ABOUT THIS TASK. Without the pictures, retype each line below exactly as it stands.

INFORMATION.
▬▬▬▬▬▬▬▬▬▬

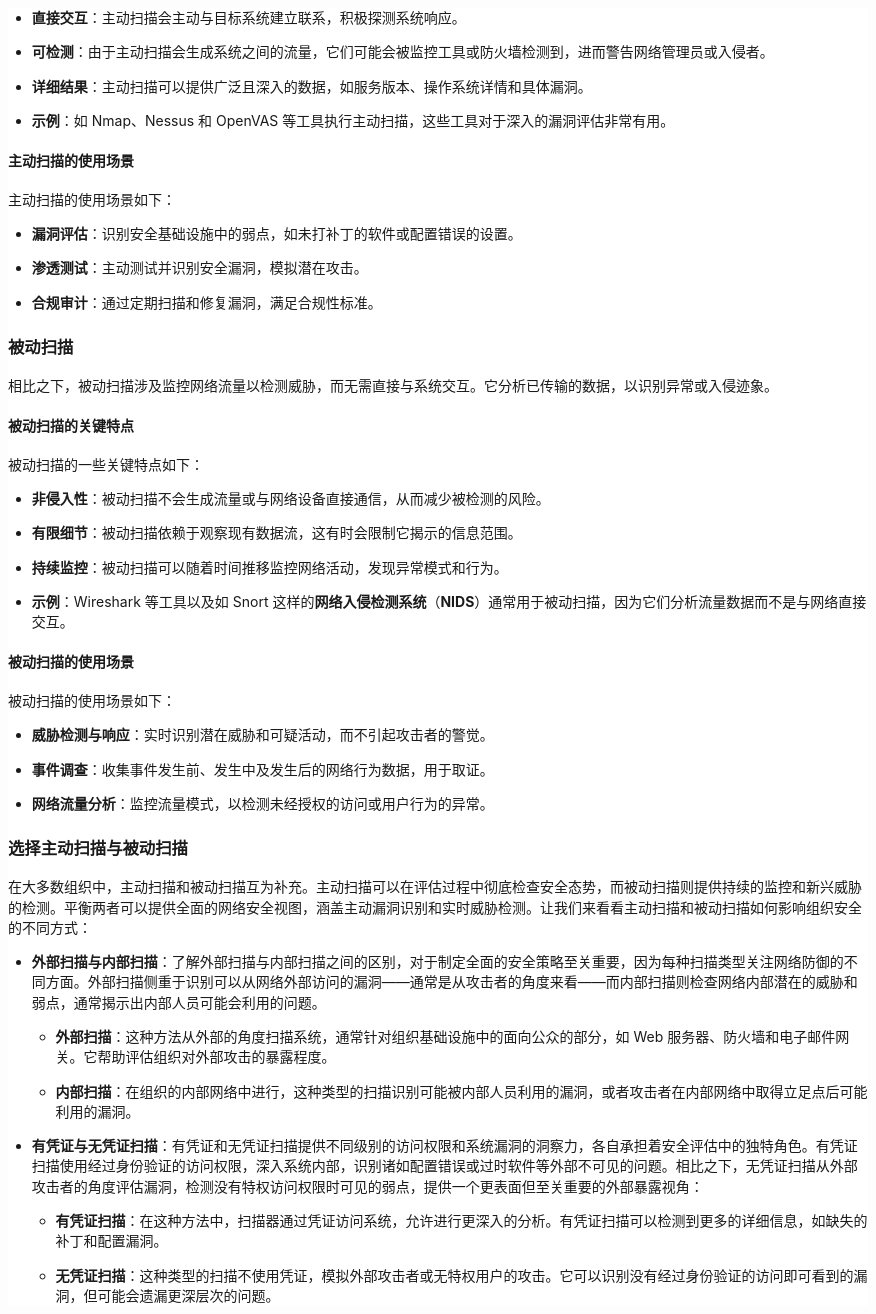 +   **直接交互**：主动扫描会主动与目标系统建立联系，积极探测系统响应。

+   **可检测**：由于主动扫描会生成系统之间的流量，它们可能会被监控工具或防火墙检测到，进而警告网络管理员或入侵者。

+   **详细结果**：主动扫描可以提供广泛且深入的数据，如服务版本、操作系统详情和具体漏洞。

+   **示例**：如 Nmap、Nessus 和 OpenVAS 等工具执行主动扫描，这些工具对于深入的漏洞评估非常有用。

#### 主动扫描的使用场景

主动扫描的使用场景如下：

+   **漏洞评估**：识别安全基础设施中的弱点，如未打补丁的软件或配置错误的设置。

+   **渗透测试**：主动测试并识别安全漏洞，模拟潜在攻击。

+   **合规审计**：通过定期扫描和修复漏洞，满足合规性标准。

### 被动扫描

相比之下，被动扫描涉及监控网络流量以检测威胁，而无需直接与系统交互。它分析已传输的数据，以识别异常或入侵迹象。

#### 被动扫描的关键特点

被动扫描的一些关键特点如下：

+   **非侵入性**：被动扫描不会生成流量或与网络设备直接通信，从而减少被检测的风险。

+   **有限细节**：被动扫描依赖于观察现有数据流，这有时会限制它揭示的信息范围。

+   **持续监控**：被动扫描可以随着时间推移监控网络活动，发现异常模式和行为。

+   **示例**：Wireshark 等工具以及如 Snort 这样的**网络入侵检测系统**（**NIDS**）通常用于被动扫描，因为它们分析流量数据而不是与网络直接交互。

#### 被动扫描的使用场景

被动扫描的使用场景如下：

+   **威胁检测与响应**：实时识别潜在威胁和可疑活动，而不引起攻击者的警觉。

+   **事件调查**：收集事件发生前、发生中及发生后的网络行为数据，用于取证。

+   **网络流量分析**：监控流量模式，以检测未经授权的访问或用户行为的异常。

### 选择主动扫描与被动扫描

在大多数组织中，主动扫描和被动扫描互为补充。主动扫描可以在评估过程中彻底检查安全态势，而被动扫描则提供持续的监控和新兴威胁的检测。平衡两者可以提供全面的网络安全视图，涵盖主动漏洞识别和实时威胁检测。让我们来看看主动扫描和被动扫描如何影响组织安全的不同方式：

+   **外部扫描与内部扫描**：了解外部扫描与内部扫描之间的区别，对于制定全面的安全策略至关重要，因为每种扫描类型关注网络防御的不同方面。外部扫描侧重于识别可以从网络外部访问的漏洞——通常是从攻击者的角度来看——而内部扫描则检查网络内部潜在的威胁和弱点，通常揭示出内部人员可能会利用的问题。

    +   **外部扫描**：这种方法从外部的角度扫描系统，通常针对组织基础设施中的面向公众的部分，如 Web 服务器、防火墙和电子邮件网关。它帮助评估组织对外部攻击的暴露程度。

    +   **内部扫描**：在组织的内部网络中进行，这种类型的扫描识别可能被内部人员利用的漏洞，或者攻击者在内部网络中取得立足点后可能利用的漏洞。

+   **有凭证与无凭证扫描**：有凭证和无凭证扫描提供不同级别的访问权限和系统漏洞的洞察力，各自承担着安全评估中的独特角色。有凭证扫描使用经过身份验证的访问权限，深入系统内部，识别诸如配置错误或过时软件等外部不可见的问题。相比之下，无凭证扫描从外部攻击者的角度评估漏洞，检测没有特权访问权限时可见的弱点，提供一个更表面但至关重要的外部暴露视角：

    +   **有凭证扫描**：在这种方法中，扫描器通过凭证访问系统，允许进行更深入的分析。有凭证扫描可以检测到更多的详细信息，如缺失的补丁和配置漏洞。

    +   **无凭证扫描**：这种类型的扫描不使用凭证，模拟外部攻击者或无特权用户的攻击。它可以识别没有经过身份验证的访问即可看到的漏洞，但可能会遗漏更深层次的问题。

▬▬▬▬▬▬▬▬▬▬

ANSWER AREA.
 +   **直接交互**：主动扫描会主动与目标系统建立联系，积极探测系统响应。

+   **可检测**：由于主动扫描会生成系统之间的流量，它们可能会被监控工具或防火墙检测到，进而警告网络管理员或入侵者。

+   **详细结果**：主动扫描可以提供广泛且深入的数据，如服务版本、操作系统详情和具体漏洞。

+   **示例**：如 Nmap、Nessus 和 OpenVAS 等工具执行主动扫描，这些工具对于深入的漏洞评估非常有用。

#### 主动扫描的使用场景

主动扫描的使用场景如下：

+   **漏洞评估**：识别安全基础设施中的弱点，如未打补丁的软件或配置错误的设置。

+   **渗透测试**：主动测试并识别安全漏洞，模拟潜在攻击。

+   **合规审计**：通过定期扫描和修复漏洞，满足合规性标准。

### 被动扫描

相比之下，被动扫描涉及监控网络流量以检测威胁，而无需直接与系统交互。它分析已传输的数据，以识别异常或入侵迹象。

#### 被动扫描的关键特点

被动扫描的一些关键特点如下：

+   **非侵入性**：被动扫描不会生成流量或与网络设备直接通信，从而减少被检测的风险。

+   **有限细节**：被动扫描依赖于观察现有数据流，这有时会限制它揭示的信息范围。

+   **持续监控**：被动扫描可以随着时间推移监控网络活动，发现异常模式和行为。

+   **示例**：Wireshark 等工具以及如 Snort 这样的**网络入侵检测系统**（**NIDS**）通常用于被动扫描，因为它们分析流量数据而不是与网络直接交互。

#### 被动扫描的使用场景

被动扫描的使用场景如下：

+   **威胁检测与响应**：实时识别潜在威胁和可疑活动，而不引起攻击者的警觉。

+   **事件调查**：收集事件发生前、发生中及发生后的网络行为数据，用于取证。

+   **网络流量分析**：监控流量模式，以检测未经授权的访问或用户行为的异常。

### 选择主动扫描与被动扫描

在大多数组织中，主动扫描和被动扫描互为补充。主动扫描可以在评估过程中彻底检查安全态势，而被动扫描则提供持续的监控和新兴威胁的检测。平衡两者可以提供全面的网络安全视图，涵盖主动漏洞识别和实时威胁检测。让我们来看看主动扫描和被动扫描如何影响组织安全的不同方式：

+   **外部扫描与内部扫描**：了解外部扫描与内部扫描之间的区别，对于制定全面的安全策略至关重要，因为每种扫描类型关注网络防御的不同方面。外部扫描侧重于识别可以从网络外部访问的漏洞——通常是从攻击者的角度来看——而内部扫描则检查网络内部潜在的威胁和弱点，通常揭示出内部人员可能会利用的问题。

    +   **外部扫描**：这种方法从外部的角度扫描系统，通常针对组织基础设施中的面向公众的部分，如 Web 服务器、防火墙和电子邮件网关。它帮助评估组织对外部攻击的暴露程度。

    +   **内部扫描**：在组织的内部网络中进行，这种类型的扫描识别可能被内部人员利用的漏洞，或者攻击者在内部网络中取得立足点后可能利用的漏洞。

+   **有凭证与无凭证扫描**：有凭证和无凭证扫描提供不同级别的访问权限和系统漏洞的洞察力，各自承担着安全评估中的独特角色。有凭证扫描使用经过身份验证的访问权限，深入系统内部，识别诸如配置错误或过时软件等外部不可见的问题。相比之下，无凭证扫描从外部攻击者的角度评估漏洞，检测没有特权访问权限时可见的弱点，提供一个更表面但至关重要的外部暴露视角：

    +   **有凭证扫描**：在这种方法中，扫描器通过凭证访问系统，允许进行更深入的分析。有凭证扫描可以检测到更多的详细信息，如缺失的补丁和配置漏洞。

    +   **无凭证扫描**：这种类型的扫描不使用凭证，模拟外部攻击者或无特权用户的攻击。它可以识别没有经过身份验证的访问即可看到的漏洞，但可能会遗漏更深层次的问题。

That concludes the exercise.